THE TASK:
Word for word, return the lines below from the first through the line that has "Vous n'avez qu'a", dropping the pictures.

SOURCE DATA:
※ ※ ※

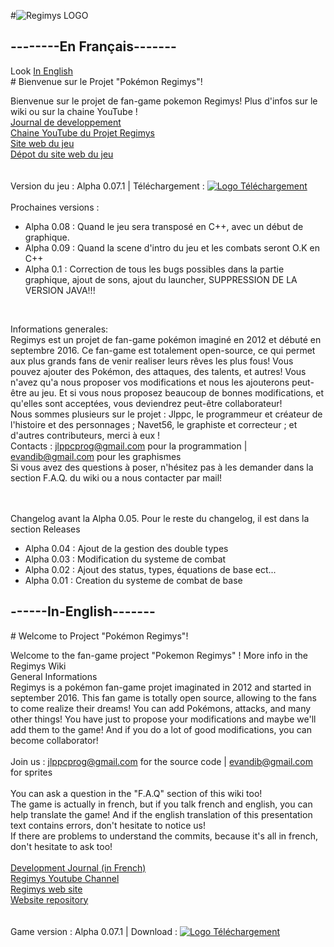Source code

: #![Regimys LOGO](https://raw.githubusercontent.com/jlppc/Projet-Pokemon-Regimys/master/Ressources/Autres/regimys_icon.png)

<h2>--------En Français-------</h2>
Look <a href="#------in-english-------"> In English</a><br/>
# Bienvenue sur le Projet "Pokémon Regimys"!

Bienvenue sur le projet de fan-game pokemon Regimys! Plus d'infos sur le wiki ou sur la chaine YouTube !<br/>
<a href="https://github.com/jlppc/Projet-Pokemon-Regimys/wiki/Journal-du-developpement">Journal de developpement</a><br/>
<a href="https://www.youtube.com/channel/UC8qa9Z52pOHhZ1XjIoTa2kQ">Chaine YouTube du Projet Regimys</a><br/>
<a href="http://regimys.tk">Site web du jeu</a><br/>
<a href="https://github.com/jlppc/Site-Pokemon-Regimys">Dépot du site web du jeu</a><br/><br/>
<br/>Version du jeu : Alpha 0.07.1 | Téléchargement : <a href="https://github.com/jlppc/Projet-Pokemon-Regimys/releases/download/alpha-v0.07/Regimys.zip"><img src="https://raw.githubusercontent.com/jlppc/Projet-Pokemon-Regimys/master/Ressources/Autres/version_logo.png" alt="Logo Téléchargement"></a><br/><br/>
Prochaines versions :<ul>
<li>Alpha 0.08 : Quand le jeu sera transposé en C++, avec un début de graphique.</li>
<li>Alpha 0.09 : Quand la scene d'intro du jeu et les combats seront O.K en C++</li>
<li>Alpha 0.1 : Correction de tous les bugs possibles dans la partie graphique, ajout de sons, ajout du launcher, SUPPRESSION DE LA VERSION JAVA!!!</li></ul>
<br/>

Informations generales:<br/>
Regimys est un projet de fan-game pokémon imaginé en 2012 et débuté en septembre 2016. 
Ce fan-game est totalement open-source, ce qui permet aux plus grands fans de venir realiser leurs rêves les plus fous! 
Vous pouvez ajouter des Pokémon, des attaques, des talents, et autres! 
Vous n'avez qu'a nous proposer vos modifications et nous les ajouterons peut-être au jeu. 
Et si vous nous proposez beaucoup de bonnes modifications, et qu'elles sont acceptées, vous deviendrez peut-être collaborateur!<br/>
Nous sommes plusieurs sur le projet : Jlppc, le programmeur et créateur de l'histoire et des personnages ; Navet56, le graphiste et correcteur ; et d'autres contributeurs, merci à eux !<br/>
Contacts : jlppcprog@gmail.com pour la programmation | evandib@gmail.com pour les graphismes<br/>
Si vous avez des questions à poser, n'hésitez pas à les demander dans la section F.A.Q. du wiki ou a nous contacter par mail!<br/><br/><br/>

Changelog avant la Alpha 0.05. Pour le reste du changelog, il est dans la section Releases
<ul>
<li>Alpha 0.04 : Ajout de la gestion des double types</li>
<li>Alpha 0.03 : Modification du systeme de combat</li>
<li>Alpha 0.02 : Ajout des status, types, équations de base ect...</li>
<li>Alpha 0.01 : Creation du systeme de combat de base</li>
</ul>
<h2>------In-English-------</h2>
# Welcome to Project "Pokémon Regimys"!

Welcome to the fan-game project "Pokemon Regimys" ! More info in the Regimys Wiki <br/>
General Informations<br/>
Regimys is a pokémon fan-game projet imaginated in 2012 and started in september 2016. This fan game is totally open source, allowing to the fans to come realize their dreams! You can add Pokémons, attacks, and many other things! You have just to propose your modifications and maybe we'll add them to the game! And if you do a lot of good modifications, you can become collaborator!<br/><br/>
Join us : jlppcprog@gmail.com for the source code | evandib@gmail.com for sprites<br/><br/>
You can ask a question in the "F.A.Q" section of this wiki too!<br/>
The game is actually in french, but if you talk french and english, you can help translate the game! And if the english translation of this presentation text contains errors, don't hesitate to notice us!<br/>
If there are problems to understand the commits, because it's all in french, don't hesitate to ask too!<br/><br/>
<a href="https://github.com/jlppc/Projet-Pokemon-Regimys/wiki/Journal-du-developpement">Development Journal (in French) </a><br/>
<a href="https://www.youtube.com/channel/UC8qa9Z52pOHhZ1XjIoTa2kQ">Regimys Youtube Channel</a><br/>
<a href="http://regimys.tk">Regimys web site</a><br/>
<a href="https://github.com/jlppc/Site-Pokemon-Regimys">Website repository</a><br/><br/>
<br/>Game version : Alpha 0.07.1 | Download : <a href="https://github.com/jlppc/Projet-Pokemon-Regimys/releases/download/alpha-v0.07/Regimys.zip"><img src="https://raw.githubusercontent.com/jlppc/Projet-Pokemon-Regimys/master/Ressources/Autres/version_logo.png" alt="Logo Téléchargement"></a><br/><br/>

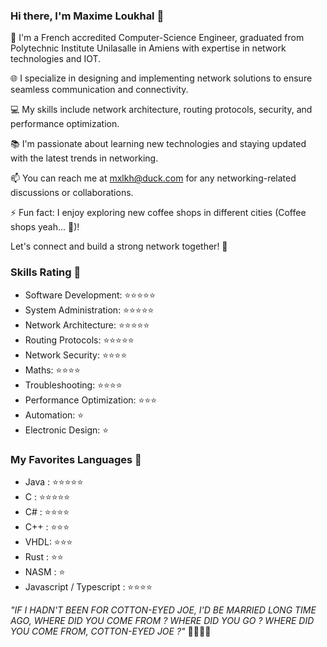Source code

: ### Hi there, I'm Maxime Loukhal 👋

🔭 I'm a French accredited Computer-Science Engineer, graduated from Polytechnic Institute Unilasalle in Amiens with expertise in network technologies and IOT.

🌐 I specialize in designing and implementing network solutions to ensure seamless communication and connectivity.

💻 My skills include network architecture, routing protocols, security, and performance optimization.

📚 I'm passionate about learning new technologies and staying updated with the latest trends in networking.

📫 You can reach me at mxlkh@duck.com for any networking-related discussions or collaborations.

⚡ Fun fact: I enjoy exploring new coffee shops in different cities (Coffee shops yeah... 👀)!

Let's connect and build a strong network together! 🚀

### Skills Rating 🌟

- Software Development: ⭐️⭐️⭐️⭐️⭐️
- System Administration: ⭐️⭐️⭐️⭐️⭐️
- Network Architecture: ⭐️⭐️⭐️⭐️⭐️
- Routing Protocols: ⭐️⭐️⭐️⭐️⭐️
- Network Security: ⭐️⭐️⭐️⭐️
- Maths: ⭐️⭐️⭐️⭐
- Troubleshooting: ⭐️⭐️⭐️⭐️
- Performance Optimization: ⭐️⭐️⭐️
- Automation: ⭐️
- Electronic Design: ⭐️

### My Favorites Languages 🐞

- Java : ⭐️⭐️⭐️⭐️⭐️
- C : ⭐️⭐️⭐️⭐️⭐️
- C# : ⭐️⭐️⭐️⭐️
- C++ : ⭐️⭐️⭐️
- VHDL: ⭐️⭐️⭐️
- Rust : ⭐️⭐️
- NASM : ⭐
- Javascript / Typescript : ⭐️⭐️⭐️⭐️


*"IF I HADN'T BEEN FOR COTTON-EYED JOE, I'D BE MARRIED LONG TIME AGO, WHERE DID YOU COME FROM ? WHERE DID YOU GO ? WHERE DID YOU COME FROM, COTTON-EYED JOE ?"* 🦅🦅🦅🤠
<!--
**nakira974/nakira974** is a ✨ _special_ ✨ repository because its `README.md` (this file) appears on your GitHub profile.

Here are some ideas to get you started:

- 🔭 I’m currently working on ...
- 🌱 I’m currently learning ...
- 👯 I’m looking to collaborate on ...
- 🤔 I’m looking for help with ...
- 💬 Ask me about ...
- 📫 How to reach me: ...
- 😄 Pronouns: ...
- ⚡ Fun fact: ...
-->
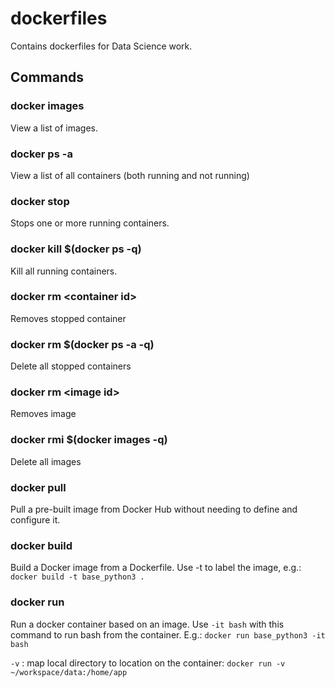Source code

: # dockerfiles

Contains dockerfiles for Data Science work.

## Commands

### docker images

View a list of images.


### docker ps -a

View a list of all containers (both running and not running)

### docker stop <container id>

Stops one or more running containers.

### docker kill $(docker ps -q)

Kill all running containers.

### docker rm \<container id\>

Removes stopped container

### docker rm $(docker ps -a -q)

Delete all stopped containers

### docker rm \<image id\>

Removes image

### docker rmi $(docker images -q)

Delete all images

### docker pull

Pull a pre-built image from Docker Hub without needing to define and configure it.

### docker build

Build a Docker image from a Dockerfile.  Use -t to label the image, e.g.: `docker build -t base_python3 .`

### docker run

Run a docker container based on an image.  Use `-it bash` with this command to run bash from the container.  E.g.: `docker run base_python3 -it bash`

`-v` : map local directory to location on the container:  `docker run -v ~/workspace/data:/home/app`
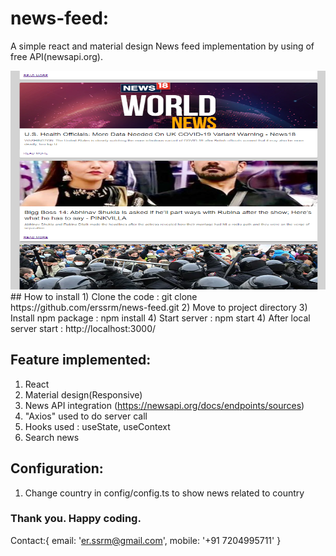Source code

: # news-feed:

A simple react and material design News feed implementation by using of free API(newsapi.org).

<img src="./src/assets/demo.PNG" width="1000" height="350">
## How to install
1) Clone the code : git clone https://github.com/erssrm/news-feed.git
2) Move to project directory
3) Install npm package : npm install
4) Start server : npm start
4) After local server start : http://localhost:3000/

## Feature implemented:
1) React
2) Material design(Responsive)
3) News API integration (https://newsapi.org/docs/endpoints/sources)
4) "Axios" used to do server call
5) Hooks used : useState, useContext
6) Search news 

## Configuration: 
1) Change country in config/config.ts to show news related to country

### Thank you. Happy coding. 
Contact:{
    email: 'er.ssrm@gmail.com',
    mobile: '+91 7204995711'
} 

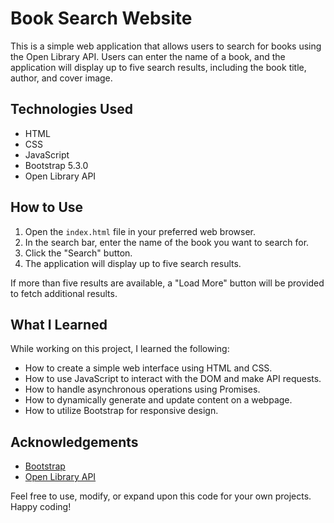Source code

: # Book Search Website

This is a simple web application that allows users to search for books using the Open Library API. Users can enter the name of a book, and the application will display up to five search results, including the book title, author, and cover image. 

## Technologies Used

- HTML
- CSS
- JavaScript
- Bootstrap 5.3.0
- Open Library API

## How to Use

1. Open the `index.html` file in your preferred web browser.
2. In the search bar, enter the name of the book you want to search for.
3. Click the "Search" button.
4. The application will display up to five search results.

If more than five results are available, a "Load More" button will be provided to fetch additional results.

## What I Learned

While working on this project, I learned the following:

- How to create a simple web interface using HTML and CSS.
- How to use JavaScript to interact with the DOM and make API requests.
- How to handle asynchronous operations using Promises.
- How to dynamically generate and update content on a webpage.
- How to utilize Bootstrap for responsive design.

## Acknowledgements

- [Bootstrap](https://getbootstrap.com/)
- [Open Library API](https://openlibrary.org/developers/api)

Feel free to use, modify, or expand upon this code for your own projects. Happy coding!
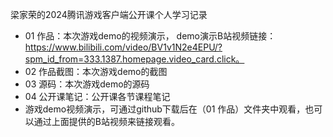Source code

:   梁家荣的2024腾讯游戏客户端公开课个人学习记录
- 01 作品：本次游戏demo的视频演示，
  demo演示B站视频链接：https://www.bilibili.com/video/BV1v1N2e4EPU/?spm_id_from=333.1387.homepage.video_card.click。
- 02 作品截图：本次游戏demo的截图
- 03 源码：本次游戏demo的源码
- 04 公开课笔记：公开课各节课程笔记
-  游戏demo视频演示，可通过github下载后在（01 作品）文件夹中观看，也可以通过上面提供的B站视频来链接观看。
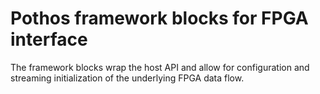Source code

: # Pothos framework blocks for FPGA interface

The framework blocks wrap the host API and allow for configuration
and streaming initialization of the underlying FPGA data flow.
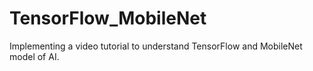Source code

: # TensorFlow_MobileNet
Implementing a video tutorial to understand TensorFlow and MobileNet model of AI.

※ ※ ※

ANSWER BOX:
Source code

: #![Regimys LOGO](https://raw.githubusercontent.com/jlppc/Projet-Pokemon-Regimys/master/Ressources/Autres/regimys_icon.png)

<h2>--------En Français-------</h2>
Look <a href="#------in-english-------"> In English</a><br/>
# Bienvenue sur le Projet "Pokémon Regimys"!

Bienvenue sur le projet de fan-game pokemon Regimys! Plus d'infos sur le wiki ou sur la chaine YouTube !<br/>
<a href="https://github.com/jlppc/Projet-Pokemon-Regimys/wiki/Journal-du-developpement">Journal de developpement</a><br/>
<a href="https://www.youtube.com/channel/UC8qa9Z52pOHhZ1XjIoTa2kQ">Chaine YouTube du Projet Regimys</a><br/>
<a href="http://regimys.tk">Site web du jeu</a><br/>
<a href="https://github.com/jlppc/Site-Pokemon-Regimys">Dépot du site web du jeu</a><br/><br/>
<br/>Version du jeu : Alpha 0.07.1 | Téléchargement : <a href="https://github.com/jlppc/Projet-Pokemon-Regimys/releases/download/alpha-v0.07/Regimys.zip"><img src="https://raw.githubusercontent.com/jlppc/Projet-Pokemon-Regimys/master/Ressources/Autres/version_logo.png" alt="Logo Téléchargement"></a><br/><br/>
Prochaines versions :<ul>
<li>Alpha 0.08 : Quand le jeu sera transposé en C++, avec un début de graphique.</li>
<li>Alpha 0.09 : Quand la scene d'intro du jeu et les combats seront O.K en C++</li>
<li>Alpha 0.1 : Correction de tous les bugs possibles dans la partie graphique, ajout de sons, ajout du launcher, SUPPRESSION DE LA VERSION JAVA!!!</li></ul>
<br/>

Informations generales:<br/>
Regimys est un projet de fan-game pokémon imaginé en 2012 et débuté en septembre 2016. 
Ce fan-game est totalement open-source, ce qui permet aux plus grands fans de venir realiser leurs rêves les plus fous! 
Vous pouvez ajouter des Pokémon, des attaques, des talents, et autres! 
Vous n'avez qu'a nous proposer vos modifications et nous les ajouterons peut-être au jeu. 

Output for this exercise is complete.